Over the last couple of months, Elliot McGucken has traveled into the southern California wilderness late at night with a camera and a drone. He’s visited places like the Trona Pinnacles in the California Desert Conservation Area, where rocky spires tower as high as 140 feet above the ground. He’s also trekked to the Mobius Arch formation in the Alabama Hills at the base of the Sierra Nevada, surrounded by eroded peaks and rounded rocks.
McGucken, a photographer and trained physicist, hasn’t ventured to these sites to merely capture the landscape or image the moon and stars. He uses his drone to add something more to his photographs: giant cones of spiraling light. The bright, hourglass-like shapes, captured through three-to-four-minute long exposures, are artistic representations of a physics concept called a light cone.
“I’ve been fascinated by the light cone, because I don’t think it gets enough credit,” McGucken tells Smithsonian magazine. He hopes his project can evoke a sense of wonder in people and spark their curiosity.
“People don’t spend enough time looking at this and pondering this and kind of marveling at it,” he says.

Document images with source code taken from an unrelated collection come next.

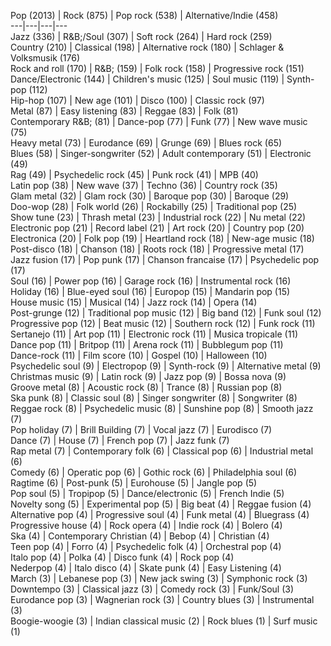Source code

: Pop (2013)  |  Rock (875)  |  Pop rock (538)  |
Alternative/Indie (458)  
---|---|---|---  
Jazz (336)  |  R&B;/Soul (307)  |  Soft rock (264)  |  Hard rock (259)  
Country (210)  |  Classical (198)  |  Alternative rock (180)  |  Schlager &
Volksmusik (176)  
Rock and roll (170)  |  R&B; (159)  |  Folk rock (158)  |  Progressive rock
(151)  
Dance/Electronic (144)  |  Children's music (125)  |  Soul music (119)  |
Synth-pop (112)  
Hip-hop (107)  |  New age (101)  |  Disco (100)  |  Classic rock (97)  
Metal (87)  |  Easy listening (83)  |  Reggae (83)  |  Folk (81)  
Contemporary R&B; (81)  |  Dance-pop (77)  |  Funk (77)  |  New wave music
(75)  
Heavy metal (73)  |  Eurodance (69)  |  Grunge (69)  |  Blues rock (65)  
Blues (58)  |  Singer-songwriter (52)  |  Adult contemporary (51)  |
Electronic (49)  
Rag (49)  |  Psychedelic rock (45)  |  Punk rock (41)  |  MPB (40)  
Latin pop (38)  |  New wave (37)  |  Techno (36)  |  Country rock (35)  
Glam metal (32)  |  Glam rock (30)  |  Baroque pop (30)  |  Baroque (29)  
Doo-wop (28)  |  Folk world (26)  |  Rockabilly (25)  |  Traditional pop (25)  
Show tune (23)  |  Thrash metal (23)  |  Industrial rock (22)  |  Nu metal
(22)  
Electronic pop (21)  |  Record label (21)  |  Art rock (20)  |  Country pop
(20)  
Electronica (20)  |  Folk pop (19)  |  Heartland rock (18)  |  New-age music
(18)  
Post-disco (18)  |  Chanson (18)  |  Roots rock (18)  |  Progressive metal
(17)  
Jazz fusion (17)  |  Pop punk (17)  |  Chanson francaise (17)  |  Psychedelic
pop (17)  
Soul (16)  |  Power pop (16)  |  Garage rock (16)  |  Instrumental rock (16)  
Holiday (16)  |  Blue-eyed soul (16)  |  Europop (15)  |  Mandarin pop (15)  
House music (15)  |  Musical (14)  |  Jazz rock (14)  |  Opera (14)  
Post-grunge (12)  |  Traditional pop music (12)  |  Big band (12)  |  Funk
soul (12)  
Progressive pop (12)  |  Beat music (12)  |  Southern rock (12)  |  Funk rock
(11)  
Sertanejo (11)  |  Art pop (11)  |  Electronic rock (11)  |  Musica tropicale
(11)  
Dance pop (11)  |  Britpop (11)  |  Arena rock (11)  |  Bubblegum pop (11)  
Dance-rock (11)  |  Film score (10)  |  Gospel (10)  |  Halloween (10)  
Psychedelic soul (9)  |  Electropop (9)  |  Synth-rock (9)  |  Alternative
metal (9)  
Christmas music (9)  |  Latin rock (9)  |  Jazz pop (9)  |  Bossa nova (9)  
Groove metal (8)  |  Acoustic rock (8)  |  Trance (8)  |  Russian pop (8)  
Ska punk (8)  |  Classic soul (8)  |  Singer songwriter (8)  |  Songwriter (8)  
Reggae rock (8)  |  Psychedelic music (8)  |  Sunshine pop (8)  |  Smooth jazz
(7)  
Pop holiday (7)  |  Brill Building (7)  |  Vocal jazz (7)  |  Eurodisco (7)  
Dance (7)  |  House (7)  |  French pop (7)  |  Jazz funk (7)  
Rap metal (7)  |  Contemporary folk (6)  |  Classical pop (6)  |  Industrial
metal (6)  
Comedy (6)  |  Operatic pop (6)  |  Gothic rock (6)  |  Philadelphia soul (6)  
Ragtime (6)  |  Post-punk (5)  |  Eurohouse (5)  |  Jangle pop (5)  
Pop soul (5)  |  Tropipop (5)  |  Dance/electronic (5)  |  French Indie (5)  
Novelty song (5)  |  Experimental pop (5)  |  Big beat (4)  |  Reggae fusion
(4)  
Alternative pop (4)  |  Progressive soul (4)  |  Funk metal (4)  |  Bluegrass
(4)  
Progressive house (4)  |  Rock opera (4)  |  Indie rock (4)  |  Bolero (4)  
Ska (4)  |  Contemporary Christian (4)  |  Bebop (4)  |  Christian (4)  
Teen pop (4)  |  Forro (4)  |  Psychedelic folk (4)  |  Orchestral pop (4)  
Italo pop (4)  |  Polka (4)  |  Disco funk (4)  |  Rock pop (4)  
Nederpop (4)  |  Italo disco (4)  |  Skate punk (4)  |  Easy Listening (4)  
March (3)  |  Lebanese pop (3)  |  New jack swing (3)  |  Symphonic rock (3)  
Downtempo (3)  |  Classical jazz (3)  |  Comedy rock (3)  |  Funk/Soul (3)  
Eurodance pop (3)  |  Wagnerian rock (3)  |  Country blues (3)  |
Instrumental (3)  
Boogie-woogie (3)  |  Indian classical music (2)  |  Rock blues (1)  |  Surf
music (1)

Light cones, in short, represent how light moves through space over time. More specifically, they visualize the motion of light that radiates in all directions from a single point. The concept was first modeled by the German mathematician Hermann Minkowski in the early 20th century, and Albert Einstein later used the idea in his work with relativity.
Here’s how it works. Imagine turning on a light bulb that can shine infinitely in every direction. At the instant the bulb turns on, the light is only a small dot. But as time passes, the light shines outward, illuminating increasingly larger areas as it moves. A fraction of a second after the bulb has turned on, the light will encompass a small sphere around the light bulb. After another fraction of a second passes, the light has traveled farther, and it forms a larger sphere.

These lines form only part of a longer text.